Jakarta | SuaraPrananta.com – Di tengah dinamika politik nasional yang kerap berpusat di Jakarta, suara-suara dari daerah sering kali tenggelam. Hal inilah yang menjadi sorotan Penrad Siagian, Anggota Dewan Perwakilan Daerah Republik Indonesia (DPD RI) periode 2024–2029, yang menegaskan pentingnya penguatan peran DPD RI dalam sistem ketatanegaraan Indonesia.
Dalam pandangannya, DPD RI merupakan manifestasi dari semangat reformasi untuk membawa aspirasi daerah ke panggung nasional. Namun, lebih dari dua dekade sejak dibentuk, lembaga ini dinilainya masih tertatih dalam menjalankan fungsinya secara substantif.
“Ibarat mata air di hulu yang jernih namun terhambat alirannya, aspirasi daerah sering tak menemukan muara dalam kebijakan nasional,” tulis Penrad dalam artikelnya yang berjudul “Menjemput Keadilan dari Pinggiran: Menguatkan Peran DPD RI dalam Rancang Bangun Negara.”
Ia menyampaikan dua langkah strategis yang perlu segera dilakukan. Pertama, mendorong diterbitkannya Instruksi Presiden (Inpres) yang memberikan peran eksplisit bagi DPD dalam penyusunan kebijakan fiskal, seperti Dana Alokasi Umum (DAU), Dana Bagi Hasil (DBH), dan Dana Alokasi Khusus (DAK).

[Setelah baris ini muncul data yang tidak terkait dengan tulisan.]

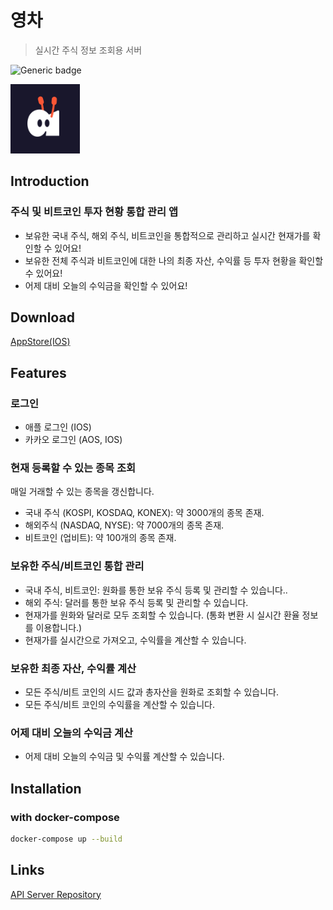 # 영차
> 실시간 주식 정보 조회용 서버

![Generic badge](https://img.shields.io/badge/version-1.0.1-green.svg)

<img src="/_images/image.png" title="영차" alt="영차" width="22%"></img>

## Introduction
### 주식 및 비트코인 투자 현황 통합 관리 앱

- 보유한 국내 주식, 해외 주식, 비트코인을 통합적으로 관리하고 실시간 현재가를 확인할 수 있어요!
- 보유한 전체 주식과 비트코인에 대한 나의 최종 자산, 수익률 등 투자 현황을 확인할 수 있어요!
- 어제 대비 오늘의 수익금을 확인할 수 있어요!

## Download
[AppStore(IOS)](https://apps.apple.com/kr/app/%EC%98%81%EC%B0%A8/id1571507288)

## Features
### 로그인
- 애플 로그인 (IOS)
- 카카오 로그인 (AOS, IOS)

### 현재 등록할 수 있는 종목 조회
매일 거래할 수 있는 종목을 갱신합니다.
- 국내 주식 (KOSPI, KOSDAQ, KONEX): 약 3000개의 종목 존재.
- 해외주식 (NASDAQ, NYSE): 약 7000개의 종목 존재.
- 비트코인 (업비트): 약 100개의 종목 존재.

### 보유한 주식/비트코인 통합 관리
- 국내 주식, 비트코인: 원화를 통한 보유 주식 등록 및 관리할 수 있습니다..
- 해외 주식: 달러를 통한 보유 주식 등록 및 관리할 수 있습니다.
- 현재가를 원화와 달러로 모두 조회할 수 있습니다. (통화 변환 시 실시간 환율 정보를 이용합니다.)
- 현재가를 실시간으로 가져오고, 수익률을 계산할 수 있습니다.

### 보유한 최종 자산, 수익률 계산
- 모든 주식/비트 코인의 시드 값과 총자산을 원화로 조회할 수 있습니다.
- 모든 주식/비트 코인의 수익률을 계산할 수 있습니다.

### 어제 대비 오늘의 수익금 계산
- 어제 대비 오늘의 수익금 및 수익률 계산할 수 있습니다.


## Installation

### with docker-compose

```bash
docker-compose up --build
```


## Links
[API Server Repository](https://github.com/depromeet/9th_muyaho_backend)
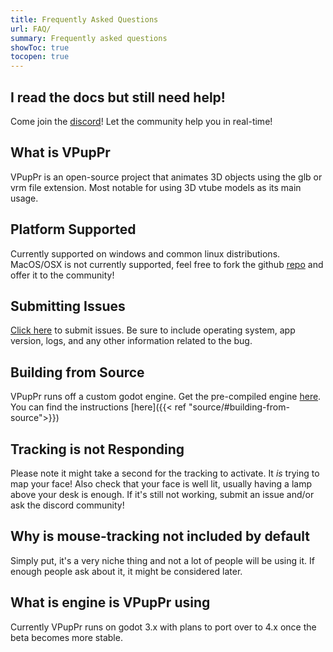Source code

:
 ```yaml
---
title: Frequently Asked Questions
url: FAQ/
summary: Frequently asked questions
showToc: true
tocopen: true
---
```


## I read the docs but still need help!

Come join the [discord](https://discord.gg/PeHR6Tjyvn)! Let the community help you in real-time!

## What is VPupPr

VPupPr is an open-source project that animates 3D objects using the glb or vrm file extension. 
Most notable for using 3D vtube models as its main usage.

## Platform Supported

Currently supported on windows and common linux distributions. MacOS/OSX is not currently supported,
feel free to fork the github [repo](https://github.com/virtual-puppet-project/vpuppr) and offer it to
the community!

## Submitting Issues

[Click here](https://github.com/virtual-puppet-project/vpuppr/issues) to submit issues. Be sure to include
operating system, app version, logs, and any other information related to the bug.

## Building from Source

VPupPr runs off a custom godot engine. Get the pre-compiled engine [here](https://github.com/you-win/godot/releases).
You can find the instructions [here]({{< ref "source/#building-from-source">}})

## Tracking is not Responding

Please note it might take a second for the tracking to activate. It _is_ trying to map your face! Also check that
your face is well lit, usually having a lamp above your desk is enough. If it's still not working, submit an issue
and/or ask the discord community!

## Why is mouse-tracking not included by default

Simply put, it's a very niche thing and not a lot of people will be using it. If enough people ask about it, it might be
considered later.

## What is engine is VPupPr using

Currently VPupPr runs on godot 3.x with plans to port over to 4.x once the beta becomes more stable.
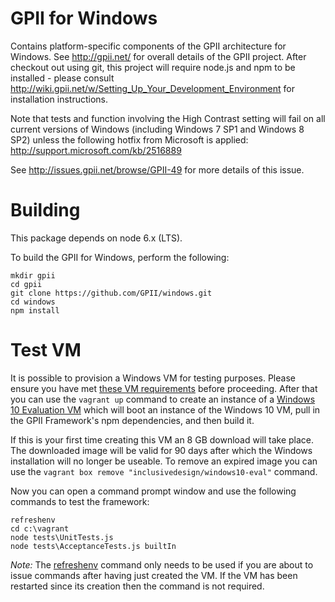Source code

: # GPII for Windows

Contains platform-specific components of the GPII architecture for Windows. See http://gpii.net/ for overall details of the GPII
project. After checkout out using git, this project will require node.js and npm to be installed - please consult
http://wiki.gpii.net/w/Setting_Up_Your_Development_Environment for installation instructions.

Note that tests and function involving the High Contrast setting will fail on all current versions of Windows (including 
Windows 7 SP1 and Windows 8 SP2) unless the following hotfix from Microsoft is applied: http://support.microsoft.com/kb/2516889

See http://issues.gpii.net/browse/GPII-49 for more details of this issue. 

# Building

This package depends on node 6.x (LTS).

To build the GPII for Windows, perform the following:

    mkdir gpii
    cd gpii
    git clone https://github.com/GPII/windows.git
    cd windows
    npm install

# Test VM

It is possible to provision a Windows VM for testing purposes. Please ensure you have met [these VM requirements](https://github.com/GPII/qi-development-environments/#requirements) before proceeding. After that you can use the ``vagrant up`` command to create an instance of a [Windows 10 Evaluation VM](https://github.com/idi-ops/packer-windows) which will boot an instance of the Windows 10 VM, pull in the GPII Framework's npm dependencies, and then build it. 

If this is your first time creating this VM an 8 GB download will take place. The downloaded image will be valid for 90 days after which the Windows installation will no longer be useable. To remove an expired image you can use the ``vagrant box remove "inclusivedesign/windows10-eval"`` command.

Now you can open a command prompt window and use the following commands to test the framework:

```
refreshenv
cd c:\vagrant
node tests\UnitTests.js
node tests\AcceptanceTests.js builtIn
```

*Note:* The [refreshenv](https://github.com/chocolatey/chocolatey/blob/a09e15896fbc5e790b17b6699cd6b50bc7eb14e4/src/redirects/RefreshEnv.cmd) command only needs to be used if you are about to issue commands after having just created the VM. If the VM has been restarted since its creation then the command is not required.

“Siapa yang lebih memahami denyut nadi daerah jika bukan wakil-wakil yang lahir dari rahim daerah itu sendiri?” ujar Penrad. Menurutnya, pelibatan DPD dalam perencanaan dan pengawasan pembangunan daerah akan memastikan keadilan fiskal yang berkelanjutan dan kontekstual.
Langkah kedua adalah merevisi Undang-Undang Pemerintahan Daerah (UU Pemda) untuk memperkuat posisi hukum DPD RI. Ia menekankan bahwa peran DPD tidak boleh lagi sekadar memberi pertimbangan tidak mengikat, tetapi harus menjadi mitra sejajar dalam proses legislasi yang menyangkut kepentingan daerah.
“Pertimbangan DPD atas rancangan undang-undang tentang otonomi daerah, fiskal, hingga pembangunan wilayah perbatasan harus bersifat mengikat,” tegasnya.
Bagi Penrad, penguatan DPD RI bukan semata demi kepentingan kelembagaan, tetapi sebagai bentuk keberpihakan terhadap daerah sebagai jantung republik. Indonesia, katanya, bukan hanya Jakarta, melainkan seluruh wilayah dari Sabang hingga Merauke, dari Miangas hingga Pulau Rote.
Di akhir tulisannya, Penrad menutup dengan nada reflektif:
“Di ruang-ruang senyap Musrenbang desa, di lorong-lorong perbatasan yang jauh dari pusat kekuasaan, dan di balik gunung-gunung yang tak pernah disebut di rapat kabinet—di sanalah harapan akan Indonesia yang adil disemaikan. Menguatkan DPD RI bukan soal politik, tetapi soal moral: maukah kita menjadi bangsa yang mendengar seluruh rakyatnya?”